Stored items from a collection:
------------

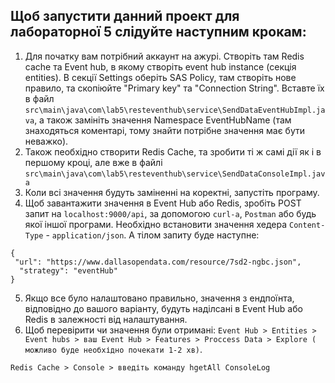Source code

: ## Щоб запустити данний проект для лабораторної 5 слідуйте наступним крокам:
  1. Для початку вам потрібний аккаунт на ажурі. Створіть там Redis cache та Event hub, в якому створіть event hub instance (секція entities). В секції Settings оберіть SAS Policy, там створіть нове правило, та скопіюйте "Primary key" та "Connection String". Вставте їх в файл `src\main\java\com\lab5\resteventhub\service\SendDataEventHubImpl.java`, а також замініть значення Namespace EventHubName (там знаходяться коментарі, тому знайти потрібне значення має бути неважко).
  2. Також пеобхідно створити Redis Cache, та зробити ті ж самі дії як і в першому кроці, але вже в файлі `src\main\java\com\lab5\resteventhub\service\SendDataConsoleImpl.java`
  3. Коли всі значення будуть заміненні на коректні, запустіть програму. 
  4. Щоб завантажити значення в Event Hub або Redis, зробіть POST запит на `localhost:9000/api`, за допомогою `curl-a`, `Postman` або будь якої іншої програми. Необхідно встановити значення хедера `Content-Type` - `application/json`. А тілом запиту буде наступне:
  
  ```
  {
   "url": "https://www.dallasopendata.com/resource/7sd2-ngbc.json",
    "strategy": "eventHub"
  }
```

5. Якщо все було налаштовано правильно, значення з ендпоїнта, відповідно до вашого варіанту, будуть наділсані в Event Hub або Redis в залежності від налаштування.
6. Щоб перевірити чи значення були отримані:
`Event Hub > Entities > Event hubs > ваш Event Hub > Features > Proccess Data > Explore ( можливо буде необхідно почекати 1-2 хв)`.

`Redis Cache > Console > введіть команду hgetAll ConsoleLog`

------------

ASSIGNMENT: Print nothing but the lines from the one that contains "3. Коли всі" to the final line of the data, both included, exactly as they read.

EXERCISE OUTPUT:
  3. Коли всі значення будуть заміненні на коректні, запустіть програму. 
  4. Щоб завантажити значення в Event Hub або Redis, зробіть POST запит на `localhost:9000/api`, за допомогою `curl-a`, `Postman` або будь якої іншої програми. Необхідно встановити значення хедера `Content-Type` - `application/json`. А тілом запиту буде наступне:
  
  ```
  {
   "url": "https://www.dallasopendata.com/resource/7sd2-ngbc.json",
    "strategy": "eventHub"
  }
```

5. Якщо все було налаштовано правильно, значення з ендпоїнта, відповідно до вашого варіанту, будуть наділсані в Event Hub або Redis в залежності від налаштування.
6. Щоб перевірити чи значення були отримані:
`Event Hub > Entities > Event hubs > ваш Event Hub > Features > Proccess Data > Explore ( можливо буде необхідно почекати 1-2 хв)`.

`Redis Cache > Console > введіть команду hgetAll ConsoleLog`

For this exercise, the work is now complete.